The right comparison here is not Sudan, but Chechnya.

I'm sorry, but it's not a very good comparison actually.

Chechnya involved about 1.1 million Chechens against 145 million Russians. Kosovo was more like 1.8 million Albanians against 7 million Serbs.

The two Chechen Wars cost the Russians about 10,000 dead and over 20,000 injured. Serbia has about 1/20 Russia's population; it would have a much harder time sustaining and justifying those sorts of casualties. Note that the casualties of the Battle of Vukovar -- about 1100 dead and 3300 wounded -- were so shocking to the Serbian public that JNA never undertook another such assault. It's very hard to imagine Serbia tolerating ten Vukovars.

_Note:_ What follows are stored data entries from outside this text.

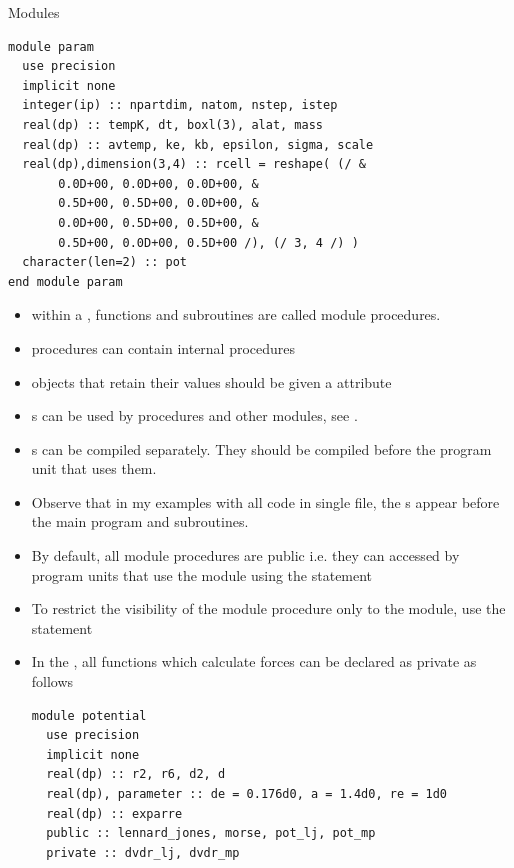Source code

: \documentclass[10pt,t]{beamer}
\begin{document}
\begin{frame}{Modules}
\begin{lstlisting}[language={[90]Fortran},basicstyle=\fontsize{4}{5}\selectfont\ttfamily,multicols=2]
module param
  use precision
  implicit none
  integer(ip) :: npartdim, natom, nstep, istep
  real(dp) :: tempK, dt, boxl(3), alat, mass
  real(dp) :: avtemp, ke, kb, epsilon, sigma, scale
  real(dp),dimension(3,4) :: rcell = reshape( (/ &
       0.0D+00, 0.0D+00, 0.0D+00, &
       0.5D+00, 0.5D+00, 0.0D+00, &
       0.0D+00, 0.5D+00, 0.5D+00, &
       0.5D+00, 0.0D+00, 0.5D+00 /), (/ 3, 4 /) )
  character(len=2) :: pot
end module param
  \end{lstlisting}
  \vspace{-0.5cm}
  \begin{itemize}
    \item within a , functions and subroutines are called module procedures.
    \item {} procedures can contain internal procedures
    \item {} objects that retain their values should be given a  attribute
    \item {}s can be used by procedures and other modules, see .
    \item {}s can be compiled separately. {\color{red}They should be compiled before the program unit that uses them}.
    \item[] Observe that in my examples with all code in single file, the s appear before the main program and subroutines.
  \end{itemize}

  \framebreak
    \begin{itemize}
      \item By default, all module procedures are public i.e. they can accessed by program units that use the module using the  statement
      \item To restrict the visibility of the module procedure only to the module, use the  statement
      \item In the , all functions which calculate forces can be declared as private as follows
        \begin{lstlisting}[language={[90]Fortran},basicstyle=\fontsize{5}{6}\selectfont\ttfamily,mathescape]
module potential
  use precision
  implicit none
  real(dp) :: r2, r6, d2, d
  real(dp), parameter :: de = 0.176d0, a = 1.4d0, re = 1d0
  real(dp) :: exparre
  public :: lennard_jones, morse, pot_lj, pot_mp
  private :: dvdr_lj, dvdr_mp
  

\end{lstlisting}
\end{itemize}
\end{frame}
\end{document}
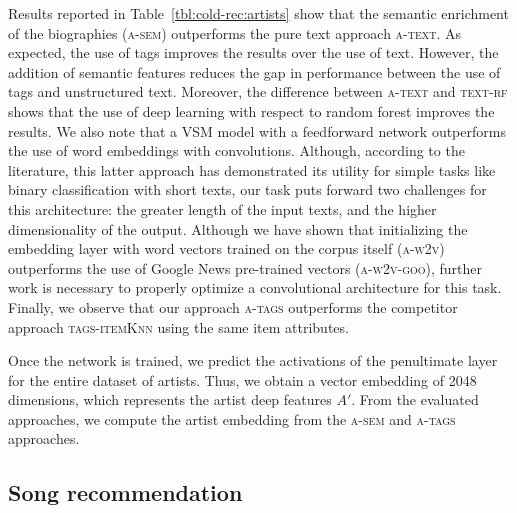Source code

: Results reported in Table~\ref{tbl:cold-rec:artists} show that the semantic enrichment of the biographies (\textsc{a-sem}) outperforms the pure text approach \textsc{a-text}. As expected, the use of tags improves the results over the use of text. However, the addition of semantic features reduces the gap in performance between the use of tags and unstructured text. Moreover, the difference between \textsc{a-text} and \textsc{text-rf} shows that the use of deep learning with respect to random forest improves the results. We also note that a VSM model with a feedforward network outperforms the use of word embeddings with convolutions. Although, according to the literature, this latter approach has demonstrated its utility for simple tasks like binary classification with short texts, our task puts forward two challenges for this architecture: the greater length of the input texts, and the higher dimensionality of the output. Although we have shown that initializing the embedding layer with word vectors trained on the corpus itself (\textsc{a-w2v}) outperforms the use of Google News pre-trained vectors (\textsc{a-w2v-goo}), further work is necessary to properly optimize a convolutional architecture for this task. Finally, we observe that our approach \textsc{a-tags} outperforms the competitor approach \textsc{tags-itemKnn} using the same item attributes.

Once the network is trained, we predict the activations of the penultimate layer for the entire dataset of artists. Thus, we obtain a vector embedding of 2048 dimensions, which represents the artist deep features $A'$. From the evaluated approaches, we compute the artist embedding from the \textsc{a-sem} and \textsc{a-tags} approaches.

\subsection{Song recommendation}
\label{sec:cold-rec:song-rec}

The wars also resulted in almost all ethnic Russians leaving Chechnya. Stability of a sort has been established by the creation of an ethnic Chechen government under Razman Kadyrov. Kadyrov's regime has been granted a high degree of autonomy as long as it stays loyal to Moscow. That's not an outcome that could plausibly happen in Kosovo.

The continued possession of Chechnya is extremely expensive; the Russian state pumps several billion dollars a year into the province to prop up Kadyrov's government. This would simply not be plausible for Serbia.

So while it's interesting to compare Kosovo to Chechnya, I don't think that one is a good model for the other.


Doug M.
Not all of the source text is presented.